8 Comments on A referendum on immigration?

  1. Hugo van Randwyck // November 21, 2014 at 10:16 pm //

    By having UKIP in government, a new law allowing for petition and referendum on a question people would like to have a vote on, will allow any question, including immigration numbers, to be put before the public.

  2. I agree, most voters don’t have the time and sometimes the brains to understand the issues being debated. Just listen to the idiotic comments made by some on programmes like Question Time or what was said by those interviewed by the BBC after the Farage/Cleggie Boy debates.

  3. There are signs that the Tory dirty tricks brigade may be taking an interest in UkipDaily and may contribute comments designed to stir things up. Loyal members beware!

  4. RecklessForLeader // November 20, 2014 at 1:35 am //

    “because the immigration which is unpopular comes from the poorer
    countries of Europe rather than the poorer countries of the Commonwealth”

    This is a lie. The most unpopular immigration is from the skillless masses from the 3rd world who are a burden on the British taxpayer, as unlike their EU counterparts, the 3rd-world masses are taking more from the system and putting more in than they receive.

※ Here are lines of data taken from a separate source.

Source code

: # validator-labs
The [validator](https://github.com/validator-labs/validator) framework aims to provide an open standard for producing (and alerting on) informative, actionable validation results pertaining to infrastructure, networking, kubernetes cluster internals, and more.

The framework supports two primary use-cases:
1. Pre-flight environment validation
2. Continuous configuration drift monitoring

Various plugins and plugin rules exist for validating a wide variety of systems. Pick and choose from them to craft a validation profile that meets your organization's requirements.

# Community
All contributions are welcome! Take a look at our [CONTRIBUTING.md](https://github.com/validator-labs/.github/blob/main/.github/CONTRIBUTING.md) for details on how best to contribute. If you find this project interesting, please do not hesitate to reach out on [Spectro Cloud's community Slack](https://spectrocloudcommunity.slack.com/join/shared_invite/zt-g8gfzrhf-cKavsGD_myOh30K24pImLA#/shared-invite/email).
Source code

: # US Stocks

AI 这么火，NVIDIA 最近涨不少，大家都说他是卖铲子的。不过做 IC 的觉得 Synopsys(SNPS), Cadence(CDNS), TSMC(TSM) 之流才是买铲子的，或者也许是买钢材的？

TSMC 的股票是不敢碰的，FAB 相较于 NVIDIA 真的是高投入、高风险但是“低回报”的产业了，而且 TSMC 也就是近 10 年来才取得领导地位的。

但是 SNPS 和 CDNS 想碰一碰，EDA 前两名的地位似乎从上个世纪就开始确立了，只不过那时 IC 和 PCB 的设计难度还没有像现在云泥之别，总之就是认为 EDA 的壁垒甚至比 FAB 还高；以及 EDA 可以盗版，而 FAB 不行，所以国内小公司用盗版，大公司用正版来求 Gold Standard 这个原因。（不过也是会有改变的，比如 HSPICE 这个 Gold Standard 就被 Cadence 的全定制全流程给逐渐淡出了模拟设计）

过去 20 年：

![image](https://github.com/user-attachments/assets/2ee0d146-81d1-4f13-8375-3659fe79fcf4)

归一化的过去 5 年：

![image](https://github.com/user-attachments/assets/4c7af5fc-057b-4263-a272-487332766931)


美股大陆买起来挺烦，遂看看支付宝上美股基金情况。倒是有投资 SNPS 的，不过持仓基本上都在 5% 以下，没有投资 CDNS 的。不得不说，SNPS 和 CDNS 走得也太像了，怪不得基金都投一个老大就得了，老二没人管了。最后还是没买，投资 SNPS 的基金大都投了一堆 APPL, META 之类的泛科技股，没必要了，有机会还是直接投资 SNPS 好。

    What Reckless said yesterday was also sensible, and his forced retraction by Farage playing to the tune of the PC media was disgusting. It is sensible to give short-term work-permits to all current EU immigrants since eastern expansion, to be evaluated in say two years to assess whether or not they should be granted a longer-term work-permit.

    A similar re-evaluation of non-EU immigrants also needs to take place. The Blair government committed a deliberate act of treason against the British nation and never had a mandate to flood the country to its destruction (and by the time most of the public realised what was happening it was too late). We don’t have to wait until we leave the EU, and need to grant work-permit status on all non-EU migrants for later re-evaluation on extension of that permit. Any criminal activity or serial benefit claiming and they are out. This issue is FAR more important and urgent than that of the EU as has at stake the very survival of a functional and recognisable British nation.

    • The flaw in your argument is that we can stop the third world lot as they are not in the EU, unless you mean the ones already here, which we can deport.

    • Do you mean the 3rd world unskilled take more from the system and put LESS in than their EU counterparts? You didn’t make this clear.
      It’s wrong to say baldly “This is a lie” – because which group of immigrants is most ‘unpopular’ is a matter of opinion, not fact.
      Short-sighted politicians in the immediate post-war period, who invited immigrants here in the belief that they would be temporary stop-gaps for the labour shortage and then go home, were much to blame for their failure to think things through. No government has ever consulted the British people on this issue; no party has ever fought an election with a manifesto stating their intention to allow immigrants to flood into the country. The last Labour government was criminal in its deliberate decision to open the floodgates in order to satisfy their own ideology, impose multiculturalism and dilute the national identities of the indigenous people of these islands. Those who colluded in this enterprise are traitors and should be held to account.
      Yes, indeed, the British people should have a referendum on immigration – it will be 67 years too late, but better late than never. When they see that their wishes cannot be met because of the EU prison we live in, they will clamour for escape.

    • Unfortunately I believe you are right in saying that Farage did play to Lib Elite friendly media, which has been done on previous occasions. Hopefully it isn’t Farages doing but some of his new advisors. I hope he sees sense and gives them a firm boot but I fear I may be hoping in vain.

  5. This is why voting in elections or in referendums should never be compulsory. It is far better to have people vote who have taken an interest in the topic and read up on it.